Tricked by the social democracy, repelled by the Communist Party’s politics of bluff, the bombastic phrasemongering which held sway over the Wedding Congress of the Party, great masses of class conscious workers sank into apathy and indifference, tens of thousands have been lured over into the camp of the fascists. The anger, the discontent and even the revolutionary hatred of the social democratic party have grown among the masses but at the same time confidence in the leadership and slogans of the Communist Party, in the political correctness of its line in the immediate struggles, has waned.

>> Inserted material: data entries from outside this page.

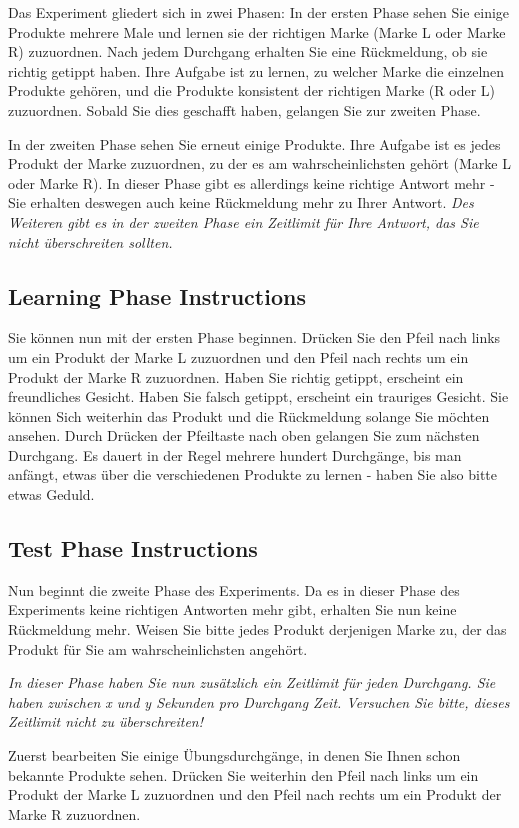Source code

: \documentclass[a4paper,man,natbib]{apa6}
\begin{document}
Das Experiment gliedert sich in zwei Phasen:
In der ersten Phase sehen Sie einige Produkte mehrere Male und lernen sie der richtigen Marke (Marke L oder Marke R) zuzuordnen. Nach jedem Durchgang erhalten Sie eine Rückmeldung, ob sie richtig getippt haben. Ihre Aufgabe ist zu lernen, zu welcher Marke die einzelnen Produkte gehören, und die Produkte konsistent der richtigen Marke (R oder L) zuzuordnen. Sobald Sie dies geschafft haben, gelangen Sie zur zweiten Phase.

In der zweiten Phase sehen Sie erneut einige Produkte. Ihre Aufgabe ist es jedes Produkt der Marke zuzuordnen, zu der es am wahrscheinlichsten gehört (Marke L oder Marke R). In dieser Phase gibt es allerdings keine richtige Antwort mehr - Sie erhalten deswegen auch keine Rückmeldung mehr zu Ihrer Antwort. \textit{Des Weiteren gibt es in der zweiten Phase ein Zeitlimit für Ihre Antwort, das Sie nicht überschreiten sollten.}

\subsection{Learning Phase Instructions}
Sie können nun mit der ersten Phase beginnen.
Drücken Sie den Pfeil nach links um ein Produkt der Marke L zuzuordnen und den Pfeil nach rechts um ein Produkt der Marke R zuzuordnen.
Haben Sie richtig getippt, erscheint ein freundliches Gesicht. Haben Sie falsch getippt, erscheint ein trauriges Gesicht.
Sie können Sich weiterhin das Produkt und die Rückmeldung solange Sie möchten ansehen.  Durch Drücken der Pfeiltaste nach oben gelangen Sie zum nächsten Durchgang.
Es dauert in der Regel mehrere hundert Durchgänge, bis man anfängt, etwas über die verschiedenen Produkte zu lernen - haben Sie also bitte etwas Geduld.

\subsection{Test Phase Instructions}
Nun beginnt die zweite Phase des Experiments.
Da es in dieser Phase des Experiments keine richtigen Antworten mehr gibt, erhalten Sie nun keine Rückmeldung mehr. Weisen Sie bitte jedes Produkt derjenigen Marke zu, der das Produkt für Sie am wahrscheinlichsten angehört.

\textit{In dieser Phase haben Sie nun zusätzlich ein Zeitlimit für jeden Durchgang.
Sie haben zwischen x und y Sekunden pro Durchgang Zeit.
Versuchen Sie bitte, dieses Zeitlimit nicht zu überschreiten!}

Zuerst bearbeiten Sie einige Übungsdurchgänge, in denen Sie Ihnen schon bekannte Produkte sehen.
Drücken Sie weiterhin den Pfeil nach links um ein Produkt der Marke L zuzuordnen und den Pfeil nach rechts um ein Produkt der Marke R zuzuordnen.
\end{document}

The bourgeoisie is well aware of this change in the outlook of the masses. Today the bourgeoisie fears incomparably less than in 1928 the development of a revolutionary movement against its domination.
 

The Bourgeoisie Dismisses the Social Democracy

That is why the preparatory role of the social democracy has come to its close; the bourgeoisie feel it can now reach its ends without the direct aid of the socialist party. The party was shown the door. After the abrupt attack of Schacht against Hilferding (December, 1929) the end of the coalition was only a matter of weeks ...

* * *

The new bourgeois bloc (Brüning-Schiele-Treviranus) is by its very nature a transitional regime. With its left foot it supports itself on the parliamentary regime with its right foot it rests on the open dictatorship. If contrary to all predictions, the resistance of the masses against the regime of the bourgeois bloc should become too strong, the road to a new coalition would not be barred. The transition to such a regime as exists in Thuringia – parliamentary in its externals and fascist in its essence – is quite within the realm of possibilities. What is least likely is that the bourgeoisie will at the present time openly instal a fascist regime, letting the parliamentary mask fall. The legal and semi-legal possibilities are not yet exhausted, the class struggle in Germany has not yet taken on that form which compels the bourgeoisie to renounce the advantages of parliamentarism.

The traditional character of the present regime reflects the profound crisis in which bourgeois democracy finds itself in Germany. The crisis in all the bourgeois parties is the expression of the same phenomenon: but the crisis of bourgeois democracy itself is only the external expression of the crisis of the capitalist social order. The solution of this crisis will depend on the further development of the class struggle in Germany.